BEGIN Data excerpts

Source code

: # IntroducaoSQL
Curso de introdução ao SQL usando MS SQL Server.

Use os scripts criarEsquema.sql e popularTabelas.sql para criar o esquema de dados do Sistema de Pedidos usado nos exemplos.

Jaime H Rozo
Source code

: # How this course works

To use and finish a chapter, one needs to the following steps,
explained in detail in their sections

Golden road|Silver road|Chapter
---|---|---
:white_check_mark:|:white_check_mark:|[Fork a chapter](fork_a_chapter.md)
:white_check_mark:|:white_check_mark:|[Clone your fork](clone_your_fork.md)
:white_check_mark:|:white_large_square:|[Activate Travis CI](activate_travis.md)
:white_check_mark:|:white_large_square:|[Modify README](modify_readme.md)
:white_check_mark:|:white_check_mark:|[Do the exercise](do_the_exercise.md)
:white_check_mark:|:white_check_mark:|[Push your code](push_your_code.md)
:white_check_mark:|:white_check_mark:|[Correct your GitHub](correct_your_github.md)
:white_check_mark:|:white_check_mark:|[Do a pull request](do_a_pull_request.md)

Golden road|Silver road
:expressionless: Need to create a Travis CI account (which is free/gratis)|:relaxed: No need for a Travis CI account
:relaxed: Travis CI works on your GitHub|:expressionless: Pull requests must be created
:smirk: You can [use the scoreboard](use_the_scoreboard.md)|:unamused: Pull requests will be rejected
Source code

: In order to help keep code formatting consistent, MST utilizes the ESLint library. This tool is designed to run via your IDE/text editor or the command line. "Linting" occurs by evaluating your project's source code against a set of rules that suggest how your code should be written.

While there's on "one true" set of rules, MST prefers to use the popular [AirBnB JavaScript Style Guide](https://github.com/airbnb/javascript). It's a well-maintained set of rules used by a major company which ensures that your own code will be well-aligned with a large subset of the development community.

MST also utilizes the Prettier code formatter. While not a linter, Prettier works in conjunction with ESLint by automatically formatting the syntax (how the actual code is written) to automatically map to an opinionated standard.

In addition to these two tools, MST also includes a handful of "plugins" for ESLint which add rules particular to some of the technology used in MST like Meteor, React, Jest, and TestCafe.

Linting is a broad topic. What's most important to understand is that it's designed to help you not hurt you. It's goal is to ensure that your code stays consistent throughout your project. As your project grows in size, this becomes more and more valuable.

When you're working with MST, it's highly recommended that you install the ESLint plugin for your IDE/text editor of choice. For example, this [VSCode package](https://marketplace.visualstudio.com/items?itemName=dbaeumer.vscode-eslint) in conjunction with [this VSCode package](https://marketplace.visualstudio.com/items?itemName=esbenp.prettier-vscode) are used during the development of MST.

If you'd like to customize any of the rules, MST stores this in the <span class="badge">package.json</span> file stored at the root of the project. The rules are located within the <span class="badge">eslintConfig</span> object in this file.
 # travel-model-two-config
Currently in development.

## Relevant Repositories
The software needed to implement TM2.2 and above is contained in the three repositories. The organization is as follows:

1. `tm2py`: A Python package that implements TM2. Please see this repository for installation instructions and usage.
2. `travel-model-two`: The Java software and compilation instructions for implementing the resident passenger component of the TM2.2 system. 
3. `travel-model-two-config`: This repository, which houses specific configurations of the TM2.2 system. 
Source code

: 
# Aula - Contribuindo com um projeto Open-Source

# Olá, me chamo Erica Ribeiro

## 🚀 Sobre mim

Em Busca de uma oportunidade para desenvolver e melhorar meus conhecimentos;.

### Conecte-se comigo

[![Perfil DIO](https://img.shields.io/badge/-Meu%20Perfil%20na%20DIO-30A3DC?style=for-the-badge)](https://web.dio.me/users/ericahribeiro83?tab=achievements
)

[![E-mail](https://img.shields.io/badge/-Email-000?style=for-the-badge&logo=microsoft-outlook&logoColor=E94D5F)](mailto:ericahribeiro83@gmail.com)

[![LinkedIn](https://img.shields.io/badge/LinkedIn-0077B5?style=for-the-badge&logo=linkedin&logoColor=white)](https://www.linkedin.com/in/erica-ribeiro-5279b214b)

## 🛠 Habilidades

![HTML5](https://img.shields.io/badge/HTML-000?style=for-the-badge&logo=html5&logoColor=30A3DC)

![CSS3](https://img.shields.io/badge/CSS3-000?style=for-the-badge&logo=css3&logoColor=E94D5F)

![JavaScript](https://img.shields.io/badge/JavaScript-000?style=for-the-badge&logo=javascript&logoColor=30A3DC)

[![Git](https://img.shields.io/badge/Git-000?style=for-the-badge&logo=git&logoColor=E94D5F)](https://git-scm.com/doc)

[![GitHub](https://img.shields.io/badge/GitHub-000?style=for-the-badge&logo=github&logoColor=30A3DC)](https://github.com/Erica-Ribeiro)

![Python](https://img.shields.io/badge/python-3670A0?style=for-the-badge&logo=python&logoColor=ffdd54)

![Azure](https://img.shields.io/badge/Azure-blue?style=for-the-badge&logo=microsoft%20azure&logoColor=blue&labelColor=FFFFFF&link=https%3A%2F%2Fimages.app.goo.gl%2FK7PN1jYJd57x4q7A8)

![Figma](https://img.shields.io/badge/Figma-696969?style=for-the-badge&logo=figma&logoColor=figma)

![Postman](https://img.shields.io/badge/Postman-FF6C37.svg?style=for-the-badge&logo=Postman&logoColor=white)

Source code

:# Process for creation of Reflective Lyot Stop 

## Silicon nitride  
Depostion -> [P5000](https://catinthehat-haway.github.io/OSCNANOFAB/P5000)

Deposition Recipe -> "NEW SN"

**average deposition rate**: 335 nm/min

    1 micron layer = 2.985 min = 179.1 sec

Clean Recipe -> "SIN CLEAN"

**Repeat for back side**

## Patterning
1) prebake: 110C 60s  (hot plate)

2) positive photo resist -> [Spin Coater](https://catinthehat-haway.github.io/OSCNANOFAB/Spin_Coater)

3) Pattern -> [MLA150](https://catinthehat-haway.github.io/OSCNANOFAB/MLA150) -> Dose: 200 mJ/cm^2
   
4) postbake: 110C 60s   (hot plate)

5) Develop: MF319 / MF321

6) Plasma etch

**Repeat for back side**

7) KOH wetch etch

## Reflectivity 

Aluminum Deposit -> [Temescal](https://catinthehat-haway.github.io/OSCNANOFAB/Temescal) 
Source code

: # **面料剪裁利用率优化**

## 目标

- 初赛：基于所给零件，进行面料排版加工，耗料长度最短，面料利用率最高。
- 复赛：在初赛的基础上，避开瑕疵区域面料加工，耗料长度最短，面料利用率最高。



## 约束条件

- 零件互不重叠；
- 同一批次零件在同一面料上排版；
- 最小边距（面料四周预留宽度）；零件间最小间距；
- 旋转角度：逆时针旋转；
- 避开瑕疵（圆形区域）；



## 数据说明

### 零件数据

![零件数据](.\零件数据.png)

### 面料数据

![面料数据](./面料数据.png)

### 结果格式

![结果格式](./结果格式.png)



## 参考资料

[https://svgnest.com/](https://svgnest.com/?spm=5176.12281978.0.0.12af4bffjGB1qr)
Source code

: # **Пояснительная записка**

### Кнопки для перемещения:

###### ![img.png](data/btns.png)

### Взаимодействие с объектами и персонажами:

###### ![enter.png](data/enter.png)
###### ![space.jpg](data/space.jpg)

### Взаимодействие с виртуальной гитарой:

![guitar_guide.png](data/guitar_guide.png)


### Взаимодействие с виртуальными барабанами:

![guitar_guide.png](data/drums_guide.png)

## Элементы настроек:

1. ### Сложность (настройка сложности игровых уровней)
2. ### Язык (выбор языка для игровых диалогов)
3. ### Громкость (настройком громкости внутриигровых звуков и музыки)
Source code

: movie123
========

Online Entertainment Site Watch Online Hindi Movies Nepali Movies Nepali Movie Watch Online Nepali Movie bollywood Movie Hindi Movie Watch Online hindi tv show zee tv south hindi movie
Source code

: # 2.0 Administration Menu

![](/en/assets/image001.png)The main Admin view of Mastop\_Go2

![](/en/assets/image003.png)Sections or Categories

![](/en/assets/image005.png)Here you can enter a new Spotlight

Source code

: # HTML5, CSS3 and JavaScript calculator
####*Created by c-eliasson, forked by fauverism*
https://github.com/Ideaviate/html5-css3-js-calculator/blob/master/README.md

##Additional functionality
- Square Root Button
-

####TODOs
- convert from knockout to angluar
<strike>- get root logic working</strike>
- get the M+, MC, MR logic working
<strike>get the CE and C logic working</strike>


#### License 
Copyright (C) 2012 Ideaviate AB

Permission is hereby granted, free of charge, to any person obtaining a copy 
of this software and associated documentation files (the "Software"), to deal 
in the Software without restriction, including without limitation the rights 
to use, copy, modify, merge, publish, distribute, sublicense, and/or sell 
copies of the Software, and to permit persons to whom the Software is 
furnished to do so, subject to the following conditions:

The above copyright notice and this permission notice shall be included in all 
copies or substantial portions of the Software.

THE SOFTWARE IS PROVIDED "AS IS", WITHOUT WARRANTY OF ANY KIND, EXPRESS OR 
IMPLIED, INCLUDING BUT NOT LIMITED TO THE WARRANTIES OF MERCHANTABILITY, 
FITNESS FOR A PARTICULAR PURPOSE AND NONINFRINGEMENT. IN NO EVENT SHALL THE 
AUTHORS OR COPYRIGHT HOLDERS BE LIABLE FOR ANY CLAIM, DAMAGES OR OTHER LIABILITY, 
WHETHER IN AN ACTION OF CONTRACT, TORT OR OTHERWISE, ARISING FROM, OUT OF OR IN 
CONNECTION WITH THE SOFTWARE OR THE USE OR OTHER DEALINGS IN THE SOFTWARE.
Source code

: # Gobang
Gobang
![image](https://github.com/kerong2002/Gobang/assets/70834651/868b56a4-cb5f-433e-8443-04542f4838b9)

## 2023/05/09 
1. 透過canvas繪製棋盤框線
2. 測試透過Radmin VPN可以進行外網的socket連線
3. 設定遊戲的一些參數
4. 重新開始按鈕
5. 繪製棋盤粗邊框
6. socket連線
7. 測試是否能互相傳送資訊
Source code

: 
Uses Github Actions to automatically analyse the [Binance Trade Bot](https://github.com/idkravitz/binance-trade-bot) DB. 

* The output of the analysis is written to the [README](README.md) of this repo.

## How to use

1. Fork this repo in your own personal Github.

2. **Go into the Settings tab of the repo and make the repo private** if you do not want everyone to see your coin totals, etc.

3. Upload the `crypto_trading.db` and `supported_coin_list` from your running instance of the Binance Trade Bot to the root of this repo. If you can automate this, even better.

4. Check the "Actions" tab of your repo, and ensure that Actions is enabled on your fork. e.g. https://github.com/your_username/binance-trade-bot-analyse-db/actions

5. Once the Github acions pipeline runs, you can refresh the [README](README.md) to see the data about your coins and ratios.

END Data excerpts

# Exercise brief:
Search the records above for the string "Ideaviate". Report each line that has it.

# Completed exercise:
https://github.com/Ideaviate/html5-css3-js-calculator/blob/master/README.md
Copyright (C) 2012 Ideaviate AB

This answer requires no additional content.